Pokój w suterenie zamiast widoku na morze, zwiedzanie sklepów z tandetą zamiast starożytnych zabytków – zdarza się, że usługi świadczone przez biura podróży odbiegają od oferty katalogowej. Turyści nie są jednak bezradni. Mogą złożyć reklamację, a jeżeli to nie pomoże, iść do sądu i żądać odszkodowania za niewywiązanie się z umowy.
Konieczne zgłoszenie
Turyści na urlop powinni zabrać ze sobą umowę, program imprezy, katalog oraz warunki uczestnictwa. Pomoże im to w sprawdzeniu, czy biuro wywiązuje się ze zobowiązań. Jeśli
stwierdzą wadliwe wykonywanie umowy, powinni je od razu o tym zawiadomić. Najlepiej na piśmie.
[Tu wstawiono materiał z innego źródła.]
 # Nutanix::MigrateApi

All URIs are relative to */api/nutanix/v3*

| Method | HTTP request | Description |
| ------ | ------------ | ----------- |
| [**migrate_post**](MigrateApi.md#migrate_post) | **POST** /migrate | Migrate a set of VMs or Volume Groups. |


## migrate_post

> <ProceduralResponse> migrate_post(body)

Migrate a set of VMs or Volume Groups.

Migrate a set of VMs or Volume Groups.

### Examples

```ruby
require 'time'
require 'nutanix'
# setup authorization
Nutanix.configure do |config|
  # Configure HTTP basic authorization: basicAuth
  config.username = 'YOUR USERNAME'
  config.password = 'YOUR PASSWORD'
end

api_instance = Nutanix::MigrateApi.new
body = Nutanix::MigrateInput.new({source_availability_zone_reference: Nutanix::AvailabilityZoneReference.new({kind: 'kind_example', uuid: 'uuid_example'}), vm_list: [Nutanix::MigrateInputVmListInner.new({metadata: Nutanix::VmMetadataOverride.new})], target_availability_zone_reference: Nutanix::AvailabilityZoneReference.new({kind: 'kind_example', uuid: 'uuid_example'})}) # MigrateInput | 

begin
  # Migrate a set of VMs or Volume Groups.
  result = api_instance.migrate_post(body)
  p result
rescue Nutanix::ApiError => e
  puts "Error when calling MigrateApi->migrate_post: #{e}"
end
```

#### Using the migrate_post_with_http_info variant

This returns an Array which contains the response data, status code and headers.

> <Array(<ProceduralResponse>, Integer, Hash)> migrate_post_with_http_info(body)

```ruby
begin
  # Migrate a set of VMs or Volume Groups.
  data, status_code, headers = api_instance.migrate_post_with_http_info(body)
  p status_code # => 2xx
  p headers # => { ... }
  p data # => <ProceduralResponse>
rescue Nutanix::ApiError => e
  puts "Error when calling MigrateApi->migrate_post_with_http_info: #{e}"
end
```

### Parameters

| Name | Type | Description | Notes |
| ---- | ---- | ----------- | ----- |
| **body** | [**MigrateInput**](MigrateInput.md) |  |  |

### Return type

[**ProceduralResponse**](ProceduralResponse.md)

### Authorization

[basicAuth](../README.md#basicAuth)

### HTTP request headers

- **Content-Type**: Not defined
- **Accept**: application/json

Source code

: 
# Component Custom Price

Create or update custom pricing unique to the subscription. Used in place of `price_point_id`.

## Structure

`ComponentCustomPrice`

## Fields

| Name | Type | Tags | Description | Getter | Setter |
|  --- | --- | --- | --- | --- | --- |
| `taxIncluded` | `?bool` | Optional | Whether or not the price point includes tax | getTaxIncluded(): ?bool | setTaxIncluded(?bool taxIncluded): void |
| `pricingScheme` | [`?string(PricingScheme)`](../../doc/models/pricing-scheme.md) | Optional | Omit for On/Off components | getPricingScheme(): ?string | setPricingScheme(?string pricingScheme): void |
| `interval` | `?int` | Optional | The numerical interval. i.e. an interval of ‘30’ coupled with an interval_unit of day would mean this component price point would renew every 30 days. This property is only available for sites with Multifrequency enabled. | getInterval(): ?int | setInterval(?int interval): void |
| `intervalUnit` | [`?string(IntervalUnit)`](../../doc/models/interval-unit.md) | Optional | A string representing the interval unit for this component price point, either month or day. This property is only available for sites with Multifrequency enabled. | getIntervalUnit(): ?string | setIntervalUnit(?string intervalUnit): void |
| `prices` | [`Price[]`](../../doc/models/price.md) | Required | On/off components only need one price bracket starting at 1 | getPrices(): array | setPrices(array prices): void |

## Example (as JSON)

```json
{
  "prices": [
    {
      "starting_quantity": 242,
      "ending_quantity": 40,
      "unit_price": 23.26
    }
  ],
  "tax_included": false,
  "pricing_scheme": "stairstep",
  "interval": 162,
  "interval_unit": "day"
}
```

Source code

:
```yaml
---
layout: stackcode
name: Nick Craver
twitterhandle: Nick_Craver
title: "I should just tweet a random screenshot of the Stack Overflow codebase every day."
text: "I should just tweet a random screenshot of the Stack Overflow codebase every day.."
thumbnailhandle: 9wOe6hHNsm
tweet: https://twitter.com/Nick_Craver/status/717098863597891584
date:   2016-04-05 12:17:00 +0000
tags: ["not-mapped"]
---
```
Część niedociągnięć organizatora można naprawić w trakcie pobytu. Reklamacje można złożyć np. u rezydenta czy pilota. Niezadowolony turysta będzie mógł się domagać odszkodowania także po powrocie. Reklamacje może złożyć osobiście lub listownie. Ma na to 30 dni. Biuro podróży nie może w umowie zastrzec krótszego terminu.
Treść reklamacji
W reklamacji trzeba dokładnie opisać wady wyjazdu. Należy dołączyć też jak najwięcej dowodów, którymi mogą być zdjęcia (np. popękanej umywalki, brudnych ścian czy zanieczyszczonej plaży), oświadczenia innych osób, kopie rachunków (np. za leżaki czy rowery wodne, których wypożyczenie na plaży miało być bezpłatne).